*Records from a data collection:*
=== Section Start ===

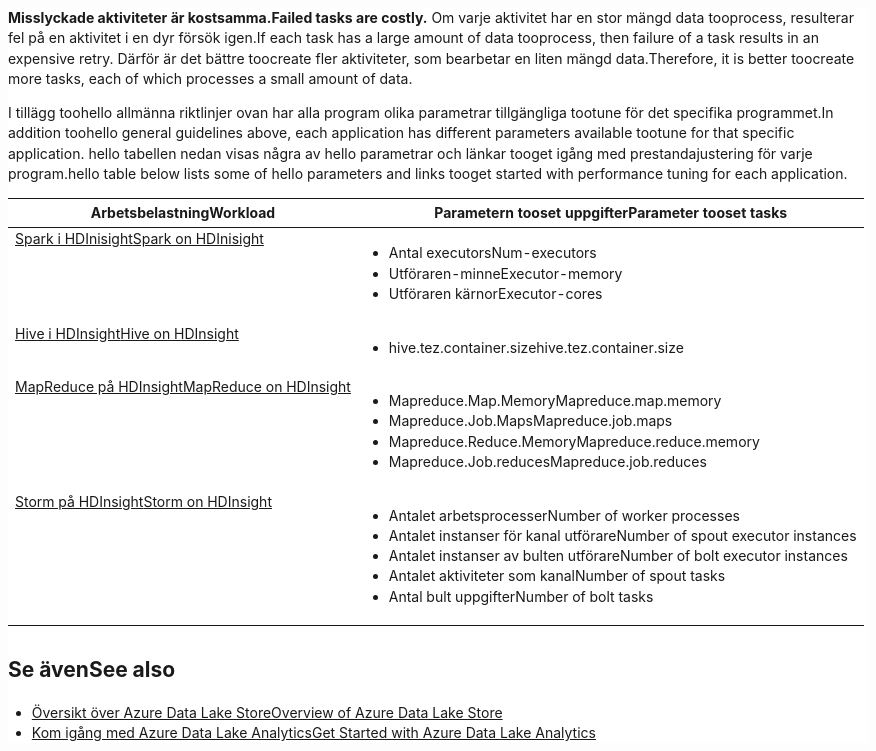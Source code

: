 <span data-ttu-id="828f2-218">**Misslyckade aktiviteter är kostsamma.**</span><span class="sxs-lookup"><span data-stu-id="828f2-218">**Failed tasks are costly.**</span></span> <span data-ttu-id="828f2-219">Om varje aktivitet har en stor mängd data tooprocess, resulterar fel på en aktivitet i en dyr försök igen.</span><span class="sxs-lookup"><span data-stu-id="828f2-219">If each task has a large amount of data tooprocess, then failure of a task results in an expensive retry.</span></span>  <span data-ttu-id="828f2-220">Därför är det bättre toocreate fler aktiviteter, som bearbetar en liten mängd data.</span><span class="sxs-lookup"><span data-stu-id="828f2-220">Therefore, it is better toocreate more tasks, each of which processes a small amount of data.</span></span>

<span data-ttu-id="828f2-221">I tillägg toohello allmänna riktlinjer ovan har alla program olika parametrar tillgängliga tootune för det specifika programmet.</span><span class="sxs-lookup"><span data-stu-id="828f2-221">In addition toohello general guidelines above, each application has different parameters available tootune for that specific application.</span></span> <span data-ttu-id="828f2-222">hello tabellen nedan visas några av hello parametrar och länkar tooget igång med prestandajustering för varje program.</span><span class="sxs-lookup"><span data-stu-id="828f2-222">hello table below lists some of hello parameters and links tooget started with performance tuning for each application.</span></span>

| <span data-ttu-id="828f2-223">Arbetsbelastning</span><span class="sxs-lookup"><span data-stu-id="828f2-223">Workload</span></span>               | <span data-ttu-id="828f2-224">Parametern tooset uppgifter</span><span class="sxs-lookup"><span data-stu-id="828f2-224">Parameter tooset tasks</span></span>                                                         |
|--------------------|-------------------------------------------------------------------------------------|
| [<span data-ttu-id="828f2-225">Spark i HDInisight</span><span class="sxs-lookup"><span data-stu-id="828f2-225">Spark on HDInisight</span></span>](data-lake-store-performance-tuning-spark.md)       | <ul><li><span data-ttu-id="828f2-226">Antal executors</span><span class="sxs-lookup"><span data-stu-id="828f2-226">Num-executors</span></span></li><li><span data-ttu-id="828f2-227">Utföraren-minne</span><span class="sxs-lookup"><span data-stu-id="828f2-227">Executor-memory</span></span></li><li><span data-ttu-id="828f2-228">Utföraren kärnor</span><span class="sxs-lookup"><span data-stu-id="828f2-228">Executor-cores</span></span></li></ul> |
| [<span data-ttu-id="828f2-229">Hive i HDInsight</span><span class="sxs-lookup"><span data-stu-id="828f2-229">Hive on HDInsight</span></span>](data-lake-store-performance-tuning-hive.md)    | <ul><li><span data-ttu-id="828f2-230">hive.tez.container.size</span><span class="sxs-lookup"><span data-stu-id="828f2-230">hive.tez.container.size</span></span></li></ul>         |
| [<span data-ttu-id="828f2-231">MapReduce på HDInsight</span><span class="sxs-lookup"><span data-stu-id="828f2-231">MapReduce on HDInsight</span></span>](data-lake-store-performance-tuning-mapreduce.md)            | <ul><li><span data-ttu-id="828f2-232">Mapreduce.Map.Memory</span><span class="sxs-lookup"><span data-stu-id="828f2-232">Mapreduce.map.memory</span></span></li><li><span data-ttu-id="828f2-233">Mapreduce.Job.Maps</span><span class="sxs-lookup"><span data-stu-id="828f2-233">Mapreduce.job.maps</span></span></li><li><span data-ttu-id="828f2-234">Mapreduce.Reduce.Memory</span><span class="sxs-lookup"><span data-stu-id="828f2-234">Mapreduce.reduce.memory</span></span></li><li><span data-ttu-id="828f2-235">Mapreduce.Job.reduces</span><span class="sxs-lookup"><span data-stu-id="828f2-235">Mapreduce.job.reduces</span></span></li></ul> |
| [<span data-ttu-id="828f2-236">Storm på HDInsight</span><span class="sxs-lookup"><span data-stu-id="828f2-236">Storm on HDInsight</span></span>](data-lake-store-performance-tuning-storm.md)| <ul><li><span data-ttu-id="828f2-237">Antalet arbetsprocesser</span><span class="sxs-lookup"><span data-stu-id="828f2-237">Number of worker processes</span></span></li><li><span data-ttu-id="828f2-238">Antalet instanser för kanal utförare</span><span class="sxs-lookup"><span data-stu-id="828f2-238">Number of spout executor instances</span></span></li><li><span data-ttu-id="828f2-239">Antalet instanser av bulten utförare</span><span class="sxs-lookup"><span data-stu-id="828f2-239">Number of bolt executor instances</span></span> </li><li><span data-ttu-id="828f2-240">Antalet aktiviteter som kanal</span><span class="sxs-lookup"><span data-stu-id="828f2-240">Number of spout tasks</span></span></li><li><span data-ttu-id="828f2-241">Antal bult uppgifter</span><span class="sxs-lookup"><span data-stu-id="828f2-241">Number of bolt tasks</span></span></li></ul>|

## <a name="see-also"></a><span data-ttu-id="828f2-242">Se även</span><span class="sxs-lookup"><span data-stu-id="828f2-242">See also</span></span>
* [<span data-ttu-id="828f2-243">Översikt över Azure Data Lake Store</span><span class="sxs-lookup"><span data-stu-id="828f2-243">Overview of Azure Data Lake Store</span></span>](data-lake-store-overview.md)
* [<span data-ttu-id="828f2-244">Kom igång med Azure Data Lake Analytics</span><span class="sxs-lookup"><span data-stu-id="828f2-244">Get Started with Azure Data Lake Analytics</span></span>](../data-lake-analytics/data-lake-analytics-get-started-portal.md)

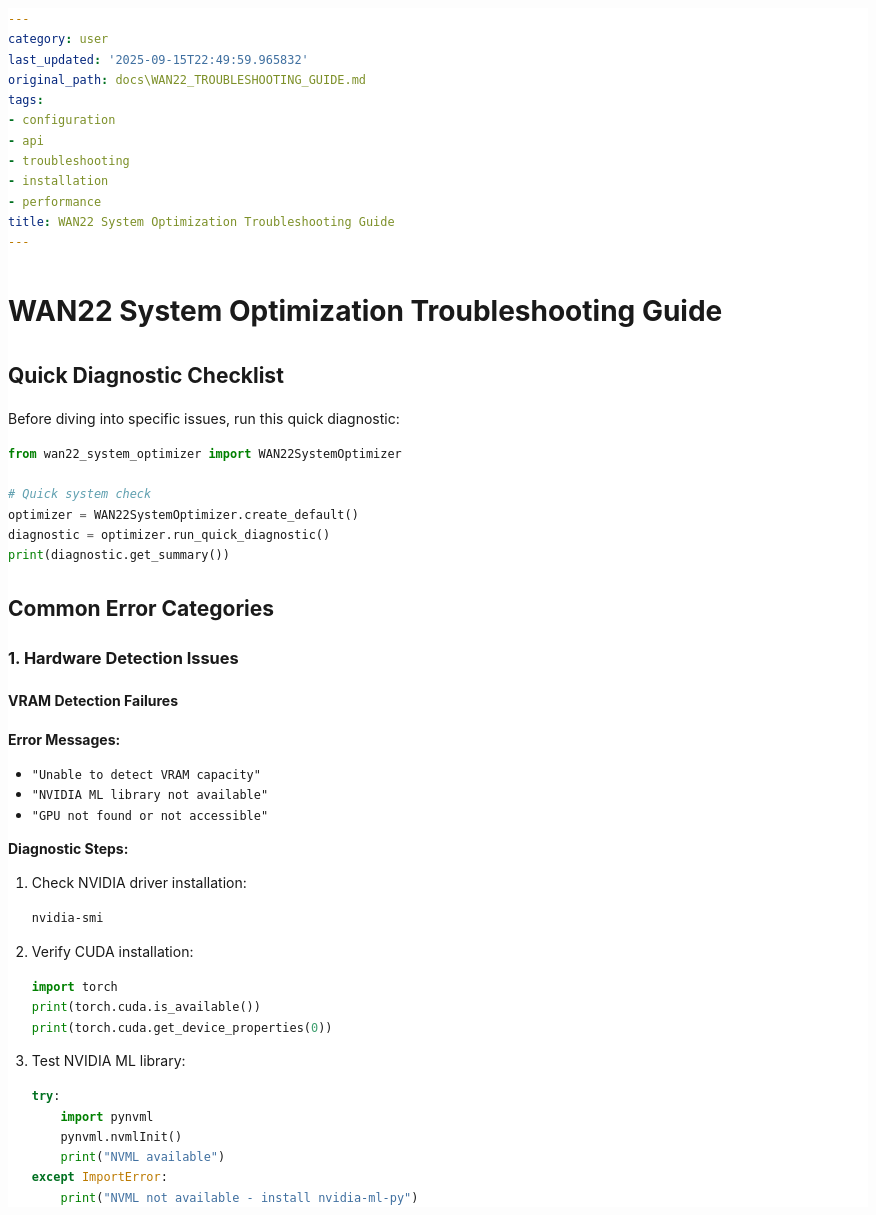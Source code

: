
 ```yaml
---
category: user
last_updated: '2025-09-15T22:49:59.965832'
original_path: docs\WAN22_TROUBLESHOOTING_GUIDE.md
tags:
- configuration
- api
- troubleshooting
- installation
- performance
title: WAN22 System Optimization Troubleshooting Guide
---
```


# WAN22 System Optimization Troubleshooting Guide

## Quick Diagnostic Checklist

Before diving into specific issues, run this quick diagnostic:

```python
from wan22_system_optimizer import WAN22SystemOptimizer

# Quick system check
optimizer = WAN22SystemOptimizer.create_default()
diagnostic = optimizer.run_quick_diagnostic()
print(diagnostic.get_summary())
```

## Common Error Categories

### 1. Hardware Detection Issues

#### VRAM Detection Failures

**Error Messages:**

- `"Unable to detect VRAM capacity"`
- `"NVIDIA ML library not available"`
- `"GPU not found or not accessible"`

**Diagnostic Steps:**

1. Check NVIDIA driver installation:
   ```cmd
   nvidia-smi
   ```
2. Verify CUDA installation:
   ```python
   import torch
   print(torch.cuda.is_available())
   print(torch.cuda.get_device_properties(0))
   ```
3. Test NVIDIA ML library:
   ```python
   try:
       import pynvml
       pynvml.nvmlInit()
       print("NVML available")
   except ImportError:
       print("NVML not available - install nvidia-ml-py")
   ```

=== Section End ===

*WORK TASK:* In the entries above, find each line with the word "installation" and return it.

*ANSWER FOR THE TASK:*
- installation
1. Check NVIDIA driver installation:
2. Verify CUDA installation:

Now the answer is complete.